Michael Petrov
Co-Founder, CEO
IT complacency.

IT complacency.

 Digital Edge does not focus in this area of it; however when people ask what is the difference between regular IT companies, and Digital Edge, I find myself describing it best with this analogy, normal companies support, maintain, and fix regular cars. Digital Edge supports, maintains, fix Ferraris and Lamborghinis of the IT world. In reality Digital Edge deals with the most highly complex issues of the IT world, for example, huge high capacity and performance servers and storage, enterprise class networks with high degree of failure resistance and security.

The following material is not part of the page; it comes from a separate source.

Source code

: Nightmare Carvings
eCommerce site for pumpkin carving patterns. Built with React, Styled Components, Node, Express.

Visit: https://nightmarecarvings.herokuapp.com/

 Even though we deal with servers, today’s blog about desktops and “local” IT problems and the headaches associated with these issues.  As a warning to “local” IT groups that support users’ desktops – DNSChanger Trojan is still a problem for many companies.

This Trojan comes in combination with a rootkit that makes it a very hard task to fix, and it is always better to re-install affected desktops.

Rootkit is a type of computer infection that gets installed over OS vulnerability, and does everything to hide itself from antiviruses or eyes of the system administrator. We have dealt with rootkits in the past for one of our clients and saw how well it hides itself. It completely took over OS file system functionality and made sure that you cannot see it using ANY programs or a tool that uses OS I/O functions (any iosys.h library). To really see it and kill we had to write a custom program that would look directly at the disk. The stealth virus was hiding specific file names and extensions from tools like DIR or Explorer as well as antivirus, also the rootkit was specifically attacking McAfee antivirus. The virus implanted itself in the OS so it became not separable from the OS. We spent hours fixing the server.


I can write a book about my personal experience of fighting with viruses. Starting with writing my own specific multiplication and propagation mechanisms and stingers for specific viruses in the DOS and Windows 3.11 era and finishing with nova days stealth technologies, injections and IP stack vulnerabilities; today’s subject is DNSChanger.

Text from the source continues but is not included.